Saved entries
==========

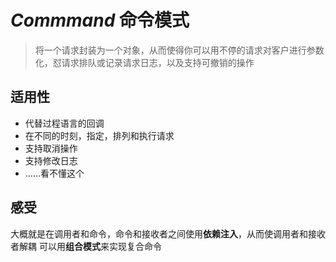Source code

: # ***Commmand*** 命令模式
>将一个请求封装为一个对象，从而使得你可以用不停的请求对客户进行参数化，怼请求排队或记录请求日志，以及支持可撤销的操作

## 适用性
* 代替过程语言的回调
* 在不同的时刻，指定，排列和执行请求
* 支持取消操作
* 支持修改日志
* ……看不懂这个

## 感受
大概就是在调用者和命令，命令和接收者之间使用**依赖注入**，从而使调用者和接收者解耦
可以用**组合模式**来实现复合命令
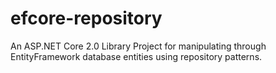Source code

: # efcore-repository
An ASP.NET Core 2.0 Library Project for manipulating through EntityFramework database entities using repository patterns.
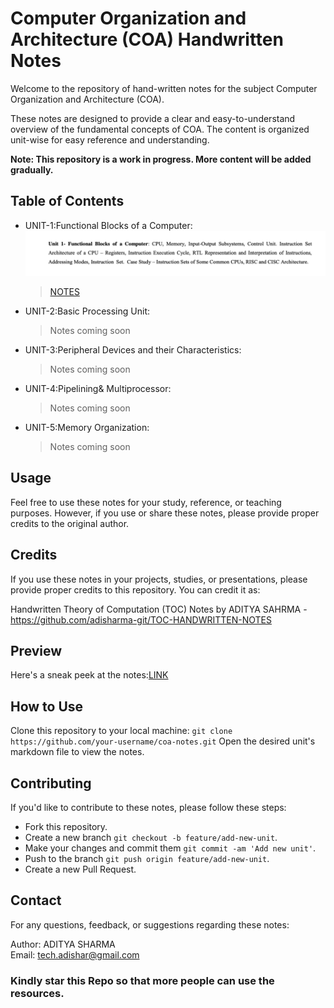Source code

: # Computer Organization and Architecture (COA) Handwritten Notes

Welcome to the repository of hand-written notes for the subject Computer Organization and Architecture (COA).

These notes are designed to provide a clear and easy-to-understand overview of the fundamental concepts of COA. The content is organized unit-wise for easy reference and understanding.

**Note: This repository is a work in progress. More content will be added gradually.**

## Table of Contents

- UNIT-1:Functional Blocks of a Computer:<br>
![UNIT-1 SYLLABUS](UNIT-I/Syllabus.png)
  > [NOTES](https://github.com/adisharma-git/COMPUTER-ORGANIZATION-AND-ARCHITECTURE-HAND-WRITTEN-NOTES-LATEST-SYLLABUS-/tree/main/UNIT-I)
- UNIT-2:Basic Processing Unit:
  > Notes coming soon
- UNIT-3:Peripheral Devices and their Characteristics:
  > Notes coming soon
- UNIT-4:Pipelining& Multiprocessor:
  > Notes coming soon
- UNIT-5:Memory Organization:
  > Notes coming soon

## Usage

Feel free to use these notes for your study, reference, or teaching purposes. However, if you use or share these notes, please provide proper credits to the original author.

## Credits

If you use these notes in your projects, studies, or presentations, please provide proper credits to this repository. You can credit it as:

Handwritten Theory of Computation (TOC) Notes by ADITYA SAHRMA - https://github.com/adisharma-git/TOC-HANDWRITTEN-NOTES

## Preview

Here's a sneak peek at the notes:[LINK](https://github.com/adisharma-git/COMPUTER-ORGANIZATION-AND-ARCHITECTURE-HAND-WRITTEN-NOTES-LATEST-SYLLABUS-/tree/main/UNIT-I)

## How to Use

Clone this repository to your local machine: `git clone https://github.com/your-username/coa-notes.git`
Open the desired unit's markdown file to view the notes.

## Contributing

If you'd like to contribute to these notes, please follow these steps:

- Fork this repository.
- Create a new branch `git checkout -b feature/add-new-unit`.
- Make your changes and commit them `git commit -am 'Add new unit'`.
- Push to the branch `git push origin feature/add-new-unit`.
- Create a new Pull Request.

## Contact

For any questions, feedback, or suggestions regarding these notes:

Author: ADITYA SHARMA<br>
Email: tech.adishar@gmail.com

### Kindly star this Repo so that more people can use the resources.
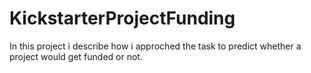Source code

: # KickstarterProjectFunding
In this project i describe how i approched the task to predict whether a project would get funded or not.
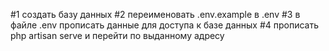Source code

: #1 создать базу данных
#2 переименовать .env.example в .env
#3 в файле .env прописать данные для доступа к базе данных
#4 прописать php artisan serve и перейти по выданному адресу 

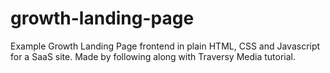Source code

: # growth-landing-page
Example Growth Landing Page frontend in plain HTML, CSS and Javascript for a SaaS site. Made by following along with Traversy Media tutorial.
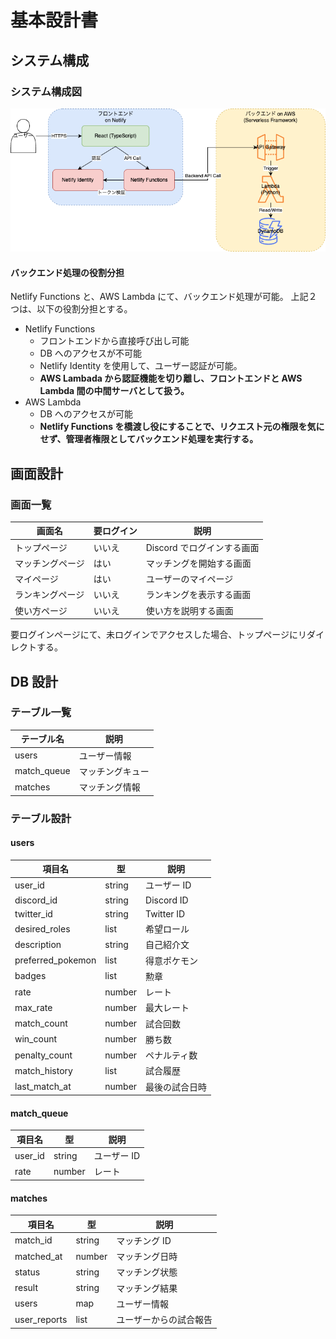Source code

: # 基本設計書

## システム構成

### システム構成図

![システム構成図](img/unitemate-v2.drawio.png)

#### バックエンド処理の役割分担

Netlify Functions と、AWS Lambda にて、バックエンド処理が可能。
上記２つは、以下の役割分担とする。

- Netlify Functions
  - フロントエンドから直接呼び出し可能
  - DB へのアクセスが不可能
  - Netlify Identity を使用して、ユーザー認証が可能。
  - **AWS Lambada から認証機能を切り離し、フロントエンドと AWS Lambda 間の中間サーバとして扱う。**
- AWS Lambda
  - DB へのアクセスが可能
  - **Netlify Functions を橋渡し役にすることで、リクエスト元の権限を気にせず、管理者権限としてバックエンド処理を実行する。**

## 画面設計

### 画面一覧

| 画面名           | 要ログイン | 説明                       |
| ---------------- | ---------- | -------------------------- |
| トップページ     | いいえ     | Discord でログインする画面 |
| マッチングページ | はい       | マッチングを開始する画面   |
| マイページ       | はい       | ユーザーのマイページ       |
| ランキングページ | いいえ     | ランキングを表示する画面   |
| 使い方ページ     | いいえ     | 使い方を説明する画面       |

要ログインページにて、未ログインでアクセスした場合、トップページにリダイレクトする。

## DB 設計

### テーブル一覧

| テーブル名  | 説明             |
| ----------- | ---------------- |
| users       | ユーザー情報     |
| match_queue | マッチングキュー |
| matches     | マッチング情報   |

### テーブル設計

#### users

| 項目名            | 型     | 説明           |
| ----------------- | ------ | -------------- |
| user_id           | string | ユーザー ID    |
| discord_id        | string | Discord ID     |
| twitter_id        | string | Twitter ID     |
| desired_roles     | list   | 希望ロール     |
| description       | string | 自己紹介文     |
| preferred_pokemon | list   | 得意ポケモン   |
| badges            | list   | 勲章           |
| rate              | number | レート         |
| max_rate          | number | 最大レート     |
| match_count       | number | 試合回数       |
| win_count         | number | 勝ち数         |
| penalty_count     | number | ペナルティ数   |
| match_history     | list   | 試合履歴       |
| last_match_at     | number | 最後の試合日時 |

#### match_queue

| 項目名  | 型     | 説明        |
| ------- | ------ | ----------- |
| user_id | string | ユーザー ID |
| rate    | number | レート      |

#### matches

| 項目名       | 型     | 説明                   |
| ------------ | ------ | ---------------------- |
| match_id     | string | マッチング ID          |
| matched_at   | number | マッチング日時         |
| status       | string | マッチング状態         |
| result       | string | マッチング結果         |
| users        | map    | ユーザー情報           |
| user_reports | list   | ユーザーからの試合報告 |
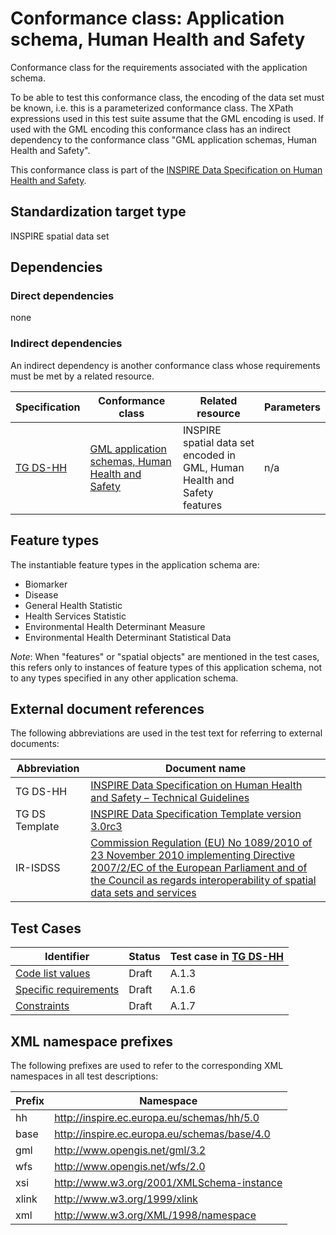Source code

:# Conformance class: Application schema, Human Health and Safety

Conformance class for the requirements associated with the application schema. 

To be able to test this conformance class, the encoding of the data set must be known, i.e. this is a parameterized conformance class. The XPath expressions used in this test suite assume that the GML encoding is used. If used with the GML encoding this conformance class has an indirect dependency to the conformance class "GML application schemas, Human Health and Safety".

This conformance class is part of the [INSPIRE Data Specification on Human Health and Safety](../README.md).

## Standardization target type

INSPIRE spatial data set

## Dependencies

### Direct dependencies

none

### Indirect dependencies

An indirect dependency is another conformance class whose requirements must be met by a related resource.

| Specification | Conformance class | Related resource | Parameters |
| ------------- | ----------------- | ---------------- | ---------- |
| [TG DS-HH](./README.md#ref_TG_DS_HH) | [GML application schemas, Human Health and Safety](../hh-gml/README.md) | INSPIRE spatial data set encoded in GML, Human Health and Safety features | n/a |
 
## Feature types <a name="feature-types"></a>

The instantiable feature types in the application schema are:

* Biomarker
* Disease
* General Health Statistic
* Health Services Statistic
* Environmental Health Determinant Measure
* Environmental Health Determinant Statistical Data


*Note*: When "features" or "spatial objects" are mentioned in the test cases, this refers only to instances of feature types of this application schema, not to any types specified in any other application schema.

## External document references

The following abbreviations are used in the test text for referring to external documents:

Abbreviation                     | Document name
-------------------------------- | --------------------------------------------------
TG DS-HH <a name="ref_TG_DS_HH"></a>   | [INSPIRE Data Specification on Human Health and Safety – Technical Guidelines](https://knowledge-base.inspire.ec.europa.eu/publications/inspire-data-specification-hydrography-technical-guidelines_en)
TG DS Template <a name="ref_TG_DS_tmpl"></a>   | [INSPIRE Data Specification Template version 3.0rc3](https://knowledge-base.inspire.ec.europa.eu/publications/data-specifications-template_en)
IR-ISDSS <a name="ref_IR-ISDSS"></a>   | [Commission Regulation (EU) No 1089/2010 of 23 November 2010 implementing Directive 2007/2/EC of the European Parliament and of the Council as regards interoperability of spatial data sets and services](https://eur-lex.europa.eu/eli/reg/2010/1089)

## Test Cases

| Identifier                                                        | Status   | Test case in [TG DS-HH](#ref_TG_DS_HH)  |
| ----------------------------------------------------------------- | -------- | ------------ |
| [Code list values](./code-list-values.md)  | Draft  | A.1.3  |
| [Specific requirements](./specific-req.md)  | Draft  | A.1.6  |
| [Constraints](./constraints.md)  | Draft  | A.1.7  |


## XML namespace prefixes <a name="namespaces"></a>

The following prefixes are used to refer to the corresponding XML namespaces in all test descriptions:

Prefix         | Namespace
-------------- | -------------------------------------------------
hh         	   | http://inspire.ec.europa.eu/schemas/hh/5.0
base           | http://inspire.ec.europa.eu/schemas/base/4.0
gml            | http://www.opengis.net/gml/3.2
wfs            | http://www.opengis.net/wfs/2.0
xsi            | http://www.w3.org/2001/XMLSchema-instance
xlink          | http://www.w3.org/1999/xlink
xml            | http://www.w3.org/XML/1998/namespace
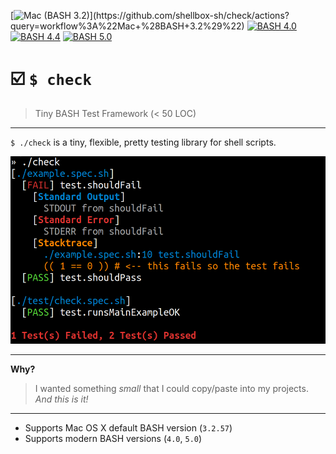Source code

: [![Mac (BASH 3.2)](https://github.com/shellbox-sh/check/workflows/Mac%20(BASH%203.2)/badge.svg)](https://github.com/shellbox-sh/check/actions?query=workflow%3A%22Mac+%28BASH+3.2%29%22) [![BASH 4.0](https://github.com/shellbox-sh/check/workflows/BASH%204.0/badge.svg)](https://github.com/shellbox-sh/check/actions?query=workflow%3A%22BASH+4.0%22) [![BASH 4.4](https://github.com/shellbox-sh/check/workflows/BASH%204.4/badge.svg)](https://github.com/shellbox-sh/check/actions?query=workflow%3A%22BASH+4.4%22) [![BASH 5.0](https://github.com/shellbox-sh/check/workflows/BASH%205.0/badge.svg)](https://github.com/shellbox-sh/check/actions?query=workflow%3A%22BASH+5.0%22)

# ☑️ `$ check`

> Tiny BASH Test Framework (< 50 LOC)

---

`$ ./check` is a tiny, flexible, pretty testing library for shell scripts.

<img alt="Screenshot of check test output" src="screenshot.png" height=300>

---

**Why?**

> I wanted something _small_ that I could copy/paste into my projects. _And this is it!_

---

- Supports Mac OS X default BASH version (`3.2.57`)
- Supports modern BASH versions (`4.0`, `5.0`)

==========

> Task to complete
Pictures do not belong in the answer. Return the lines above starting at the one with "number | マッチング日時" and ending at the one with "To be able to", both kept, exactly.

> Response
| matched_at   | number | マッチング日時         |
| status       | string | マッチング状態         |
| result       | string | マッチング結果         |
| users        | map    | ユーザー情報           |
| user_reports | list   | ユーザーからの試合報告 |
Source code

:# Conformance class: Application schema, Human Health and Safety

Conformance class for the requirements associated with the application schema. 

To be able to test this conformance class, the encoding of the data set must be known, i.e. this is a parameterized conformance class. The XPath expressions used in this test suite assume that the GML encoding is used. If used with the GML encoding this conformance class has an indirect dependency to the conformance class "GML application schemas, Human Health and Safety".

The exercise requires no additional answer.